The pre-holiday week proved to be exceptionally volatile for financial markets. The release of US inflation data, together with meetings of the ECB and the Bank of England, noticeably reshaped traders’ expectations for early 2026. The key conclusion of the week: the US dollar is weakening, while equities and precious metals are positioning for a “Christmas rally.”
The Consumer Price Index (CPI) report became the focal point of the week. US inflation slowed more than anticipated, which in theory should have pressured the dollar, but in reality, it triggered skepticism among professional market participants.
🔑Key facts and market reaction:
Figures: Headline CPI declined to 2.7% (vs. 3.1% forecast), while core inflation fell to 2.6%, which is the lowest reading since 2021.
Technical impact: Market players remain cautious about these figures. Due to the prolonged government shutdown, BLS data collection overlapped with the period of aggressive holiday discounts (Black Friday), potentially distorting the inflation readings.
Rate expectations: The CME FedWatch tool shows minimal change in projections, with the probability of a January rate cut edging up slightly to 26%. Traders are awaiting confirmation of a sustainable disinflation trend in the December data.
Bottom line for the USD: The dollar continues to face pressure amid broad economic cooling (labor market, ISM data), but the “technical” character of the CPI report prevented a full-blown selloff.

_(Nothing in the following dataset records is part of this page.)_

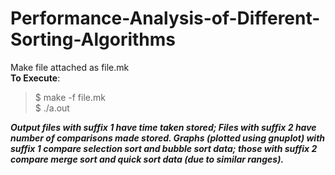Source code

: # Performance-Analysis-of-Different-Sorting-Algorithms
Make file attached as file.mk \
**To Execute**: 
>$ make -f file.mk \
$ ./a.out 


***Output files with suffix 1 have time taken stored; Files with suffix 2 have number of comparisons made stored. 
 Graphs (plotted using gnuplot) with suffix 1 compare selection sort and bubble sort data; those with suffix 2 compare merge sort and quick sort data (due to similar ranges).***

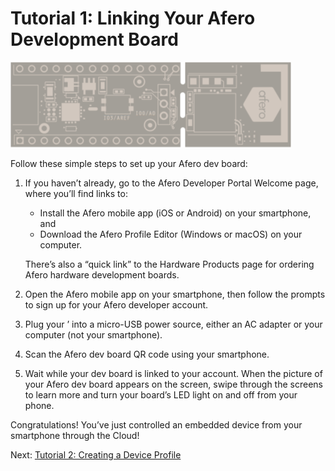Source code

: # Tutorial 1: Linking Your Afero Development Board

![Modulo](img/OOBEMod_fr_board.png)

Follow these simple steps to set up your Afero dev board:

1. If you haven’t already, go to the Afero Developer Portal Welcome page, where you’ll find links to:

   - Install the Afero mobile app (iOS or Android) on your smartphone, and
   - Download the Afero Profile Editor (Windows or macOS) on your computer.

   There’s also a “quick link” to the Hardware Products page for ordering Afero hardware development boards.

2. Open the Afero mobile app on your smartphone, then follow the prompts to sign up for your Afero developer account.

3. Plug your ’ into a micro-USB power source, either an AC adapter or your computer (not your smartphone).

4. Scan the Afero dev board QR code using your smartphone.

5. Wait while your dev board is linked to your account. When the picture of your Afero dev board appears on the screen, swipe through the screens to learn more and turn your board’s LED light on and off from your phone.

Congratulations! You’ve just controlled an embedded device from your smartphone through the Cloud!

 Next: [Tutorial 2: Creating a Device Profile](/Lesson2)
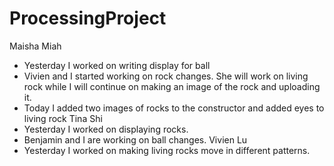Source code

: # ProcessingProject
Maisha Miah 
  - Yesterday I worked on writing display for ball 
  - Vivien and I started working on rock changes. She will work on living rock while I will continue on making an image of the rock     and uploading it. 
  - Today I added two images of rocks to the constructor and added eyes to living rock
Tina Shi
  - Yesterday I worked on displaying rocks.
  - Benjamin and I are working on ball changes.
Vivien Lu
  - Yesterday I worked on making living rocks move in different patterns. 
  
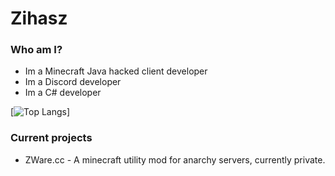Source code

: # Zihasz

### Who am I?

* Im a Minecraft Java hacked client developer
* Im a Discord developer
* Im a C# developer

[![Top Langs](https://github-readme-stats.vercel.app/api/top-langs/?username=zihasz)]

### Current projects
* ZWare.cc - A minecraft utility mod for anarchy servers, currently private.
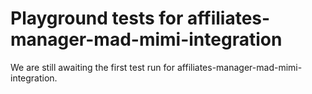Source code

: # Playground tests for affiliates-manager-mad-mimi-integration
We are still awaiting the first test run for affiliates-manager-mad-mimi-integration.
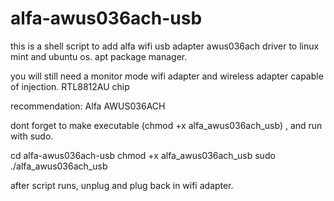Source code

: # alfa-awus036ach-usb
this is a shell script to add alfa wifi usb adapter awus036ach driver to linux mint and ubuntu os. apt package manager.

you will still need a monitor mode wifi adapter and wireless adapter capable of injection. RTL8812AU chip

recommendation: Alfa AWUS036ACH

dont forget to make executable (chmod +x alfa_awus036ach_usb) , and run with sudo.

cd alfa-awus036ach-usb
chmod +x alfa_awus036ach_usb
sudo ./alfa_awus036ach_usb

after script runs, unplug and plug back in wifi adapter.
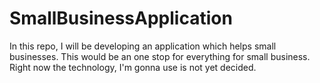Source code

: # SmallBusinessApplication
In this repo, I will be developing an application which helps small businesses. This would be an one stop for everything for small business. Right now the technology, I'm gonna use is not yet decided.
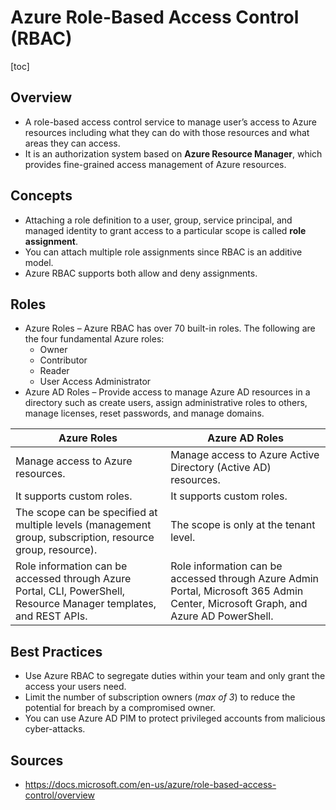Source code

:# Azure Role-Based Access Control (RBAC)

[toc]

## Overview

- A role-based access control service to manage user’s  access to Azure resources including what they can do with those  resources and what areas they can access.
- It is an authorization system based on **Azure Resource Manager**, which provides fine-grained access management of Azure resources.

## Concepts

- Attaching a role definition to a user, group, service  principal, and managed identity to grant access to a particular scope is called **role assignment**.
- You can attach multiple role assignments since RBAC is an additive model.
- Azure RBAC supports both allow and deny assignments.

## Roles

- Azure Roles – Azure RBAC has over 70 built-in roles. The following are the four fundamental Azure roles:
  - Owner 
  - Contributor
  - Reader
  - User Access Administrator
- Azure AD Roles – Provide access to manage Azure AD resources  in a directory such as create users, assign administrative roles to  others, manage licenses, reset passwords, and manage domains.

| **Azure Roles**                                              | **Azure AD Roles**                                           |
| ------------------------------------------------------------ | ------------------------------------------------------------ |
| Manage access to Azure resources.                            | Manage access to Azure Active Directory (Active AD) resources. |
| It supports custom roles.                                    | It supports custom roles.                                    |
| The scope can be specified at multiple levels (management group, subscription, resource group, resource). | The scope is only at the tenant level.                       |
| Role information can be accessed through Azure Portal, CLI, PowerShell, Resource Manager templates, and REST APIs. | Role information can be accessed through Azure Admin Portal,  Microsoft 365 Admin Center, Microsoft Graph, and Azure AD PowerShell. |

## Best Practices

- Use Azure RBAC to segregate duties within your team and only grant the access your users need.
- Limit the number of subscription owners (*max of 3*) to reduce the potential for breach by a compromised owner.
- You can use Azure AD PIM to protect privileged accounts from malicious cyber-attacks.

## Sources

- https://docs.microsoft.com/en-us/azure/role-based-access-control/overview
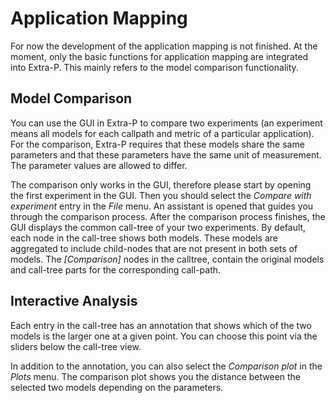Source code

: Application Mapping
===================

For now the development of the application mapping is not finished. At the moment, only the basic functions for
application mapping are integrated into Extra-P.
This mainly refers to the model comparison functionality.

Model Comparison
----------------

You can use the GUI in Extra-P to compare two experiments
(an experiment means all models for each callpath and metric of a particular application).
For the comparison, Extra-P requires that these models share the same parameters
and that these parameters have the same unit of measurement.
The parameter values are allowed to differ.

The comparison only works in the GUI, therefore please start by opening the first experiment in the GUI.
Then you should select the *Compare with experiment* entry in the *File* menu.
An assistant is opened that guides you through the comparison process.
After the comparison process finishes, the GUI displays the common call-tree of your two experiments.
By default, each node in the call-tree shows both models.
These models are aggregated to include child-nodes that are not present in both sets of models.
The *[Comparison]* nodes in the calltree, contain the original models and call-tree parts for the corresponding
call-path.

Interactive Analysis
--------------------

Each entry in the call-tree has an annotation that shows which of the two models is the larger one at a given point.
You can choose this point via the sliders below the call-tree view.

In addition to the annotation, you can also select the *Comparison plot* in the *Plots* menu.
The comparison plot shows you the distance between the selected two models depending on the parameters.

The European Central Bank closed the year without surprises, leaving all three key interest rates unchanged for the fourth consecutive meeting.
🔑Key facts and market reaction:
Resilience above expectations: the ECB upgraded its 2025 GDP growth forecast to 1.4%. The EU economy has proven more resilient to US trade tariffs than anticipated under pessimistic scenarios.
Inflation factor: The regulator has stabilized inflation around the 2% level. However, divisions remain within the Governing Council: some members (Schnabel) warn of renewed inflation risks, while others (de Guindos) are concerned about an excessive economic slowdown.
EUR/USD forecast: In the coming months, the pair will remain highly sensitive to US-driven news flow. While the euro currently looks more stable, the absence of strong internal growth drivers in the EU is keeping the pair locked within a broad range..
The Bank of England (BoE) cut rates to 3.75% on Thursday, yet the market reaction was paradoxical—the pound strengthened.
🔑Key facts and market reaction:
Voting breakdown: The decision passed by a narrow 5–4 margin, with Andrew Bailey casting the decisive vote in favor of the dovish camp.
Hawkish undertone: Despite the rate cut, the BoE emphasized that the move was a one-off measure aimed at supporting the economy amid slowing inflation, not the beginning of an aggressive easing cycle. Bailey stressed that room for additional cuts in 2026 is extremely limited.
GBP/USD forecast: Markets interpreted the BoE’s caution as a constructive signal. The pound currently looks stronger than the dollar, and if weak US fundamentals persist, the pair may see further upside.
US equity indices closed the week higher: the S&P 500 gained 0.79%, while the Nasdaq 100 advanced 1.38%.
🔑Key facts and market reaction:
Perfect balance: Equities are benefiting from a classic “Goldilocks” environment: the economy remains resilient, while slowing inflation raises expectations of cheaper money ahead.
Tech catalyst: Easing inflation pressures provide a clear green light for Big Tech and AI-related stocks. Optimistic guidance from Micron Technology also supported the semiconductor sector.
Geopolitics: Lower trade-related risks and hopes for a peaceful resolution in Eastern Europe are boosting investor sentiment. Markets are positioning for the traditional Christmas rally.
Precious metals remain the primary beneficiaries of dollar weakness and ongoing geopolitical tensions
🔑Key facts and market reaction:
Gold (XAU/USD): Spot prices reached $4,372 per ounce. Slowing US core inflation reinforces expectations of rate cuts, significantly increasing the appeal of gold as a non-yielding asset.
Platinum: The metal climbed toward a 17-year high near $1,930, marking seven straight sessions of gains amid strong demand from the automotive sector.
Geopolitical hedge: The tanker blockade in Venezuela and increased US military presence in the region continue to support demand for safe-haven assets.
Bottom line: The week reaffirmed that US labor market data and inflation remain the key variables. Investor sentiment is optimistic, with capital rotating out of the dollar and into equities and gold ahead of the holiday rally.